Different social forces among the colonized don't necessarily have to be on the same political side, nor do they have to be of the same race, ethnicity, faith, or anything else, for colonizers to get a clue, as the British obviously did during the Malayan Campaign:

***** Military Doctrine and Counterinsurgency: A British Perspective GAVIN BULLOCH

From Parameters, Summer 1996, pp. 4-16.

. . . An insurgency is an attempt to force political change, and thus it follows logically that the center of gravity can be reached only by political action. The [British] government response to an insurgency [in its Malayan Campaign, 1948 to 1960] should take as its fundamental assumption that the true nature of the threat lies in the insurgent's political potential rather than his military power, although the latter may appear the more worrying in the short term. Again, in Malaya, the center of gravity was targeted not by jungle patrolling, but by the political decision to grant independence;[3] the military contribution was invaluable, but not of itself decisive. The military campaign should focus upon the insurgents, but it is only one part of a wider solution. . . .

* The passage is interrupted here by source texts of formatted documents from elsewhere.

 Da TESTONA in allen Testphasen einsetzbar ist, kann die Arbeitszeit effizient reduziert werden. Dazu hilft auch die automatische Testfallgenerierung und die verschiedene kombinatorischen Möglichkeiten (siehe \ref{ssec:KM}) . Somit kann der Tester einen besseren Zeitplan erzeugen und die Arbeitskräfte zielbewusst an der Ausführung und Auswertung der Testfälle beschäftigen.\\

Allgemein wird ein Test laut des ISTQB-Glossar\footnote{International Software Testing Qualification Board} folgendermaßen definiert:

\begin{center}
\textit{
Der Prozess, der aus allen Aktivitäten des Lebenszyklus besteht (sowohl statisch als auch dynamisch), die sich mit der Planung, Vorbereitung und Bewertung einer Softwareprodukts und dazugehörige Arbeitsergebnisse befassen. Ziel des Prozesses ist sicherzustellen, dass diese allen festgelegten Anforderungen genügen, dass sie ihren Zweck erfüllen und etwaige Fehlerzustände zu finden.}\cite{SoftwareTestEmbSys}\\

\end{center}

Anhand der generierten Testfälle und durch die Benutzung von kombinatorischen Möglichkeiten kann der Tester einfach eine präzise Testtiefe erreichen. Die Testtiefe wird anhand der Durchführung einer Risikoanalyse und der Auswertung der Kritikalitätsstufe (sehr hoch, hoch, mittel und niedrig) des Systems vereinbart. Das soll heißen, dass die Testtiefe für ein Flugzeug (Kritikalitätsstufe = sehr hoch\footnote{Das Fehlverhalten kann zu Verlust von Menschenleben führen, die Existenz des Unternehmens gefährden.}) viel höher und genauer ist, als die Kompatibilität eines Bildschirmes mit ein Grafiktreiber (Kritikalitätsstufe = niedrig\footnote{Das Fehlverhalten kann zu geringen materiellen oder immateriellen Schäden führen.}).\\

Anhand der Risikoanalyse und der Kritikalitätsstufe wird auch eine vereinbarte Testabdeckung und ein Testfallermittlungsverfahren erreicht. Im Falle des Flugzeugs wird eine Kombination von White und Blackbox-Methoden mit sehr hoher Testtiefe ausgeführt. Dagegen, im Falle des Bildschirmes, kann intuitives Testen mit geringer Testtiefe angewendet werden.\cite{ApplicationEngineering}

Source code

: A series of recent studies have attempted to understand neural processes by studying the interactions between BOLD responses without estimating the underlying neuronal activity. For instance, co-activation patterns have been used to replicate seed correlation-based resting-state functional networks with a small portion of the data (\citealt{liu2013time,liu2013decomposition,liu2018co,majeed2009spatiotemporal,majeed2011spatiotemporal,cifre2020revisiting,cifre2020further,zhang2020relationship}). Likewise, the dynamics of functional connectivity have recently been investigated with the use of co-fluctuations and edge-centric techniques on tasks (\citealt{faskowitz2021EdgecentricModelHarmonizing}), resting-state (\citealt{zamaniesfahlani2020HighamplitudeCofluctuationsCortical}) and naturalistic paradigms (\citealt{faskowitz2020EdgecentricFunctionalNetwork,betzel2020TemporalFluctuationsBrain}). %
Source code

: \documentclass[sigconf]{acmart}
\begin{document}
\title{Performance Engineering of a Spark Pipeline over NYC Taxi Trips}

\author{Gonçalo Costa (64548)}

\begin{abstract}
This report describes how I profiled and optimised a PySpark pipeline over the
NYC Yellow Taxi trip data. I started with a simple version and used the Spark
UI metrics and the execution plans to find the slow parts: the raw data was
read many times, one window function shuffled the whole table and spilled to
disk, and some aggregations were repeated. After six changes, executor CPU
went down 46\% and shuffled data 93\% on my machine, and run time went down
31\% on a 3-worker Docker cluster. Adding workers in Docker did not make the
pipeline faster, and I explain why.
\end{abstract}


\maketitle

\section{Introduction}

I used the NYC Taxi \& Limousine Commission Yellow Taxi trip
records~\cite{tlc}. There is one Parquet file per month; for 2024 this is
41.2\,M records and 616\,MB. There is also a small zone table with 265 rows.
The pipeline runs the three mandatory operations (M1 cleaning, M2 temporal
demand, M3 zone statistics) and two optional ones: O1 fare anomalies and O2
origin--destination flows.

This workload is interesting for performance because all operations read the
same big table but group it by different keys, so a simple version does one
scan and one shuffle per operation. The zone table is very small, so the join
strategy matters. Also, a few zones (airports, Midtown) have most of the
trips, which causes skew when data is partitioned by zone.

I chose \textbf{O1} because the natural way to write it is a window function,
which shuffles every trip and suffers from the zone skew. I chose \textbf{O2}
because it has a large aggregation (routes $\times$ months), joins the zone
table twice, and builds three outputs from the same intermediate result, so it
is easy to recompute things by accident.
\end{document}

3. Decisions in principle were taken to move toward independence for Malaya from 1952 onwards, and proceeded via elections in 1955 to full independence in 1957. The effect of these political decisions was to improve the cooperation of the Malay authorities, allow the Malayan armed forces to be built up and integrated into the operations to defeat the insurgency, and to gradually isolate and neutralize the insurgents. . . .

<http://carlisle-www.army.mil/usawc/Parameters/96summer/bulloch.htm> *****

Cf. James Wong Wing On, "Chin Peng Tells His Version of History in Memoirs," September 4, 2003, <http://www.malaysiakini.com/news/2003090400111981.php>.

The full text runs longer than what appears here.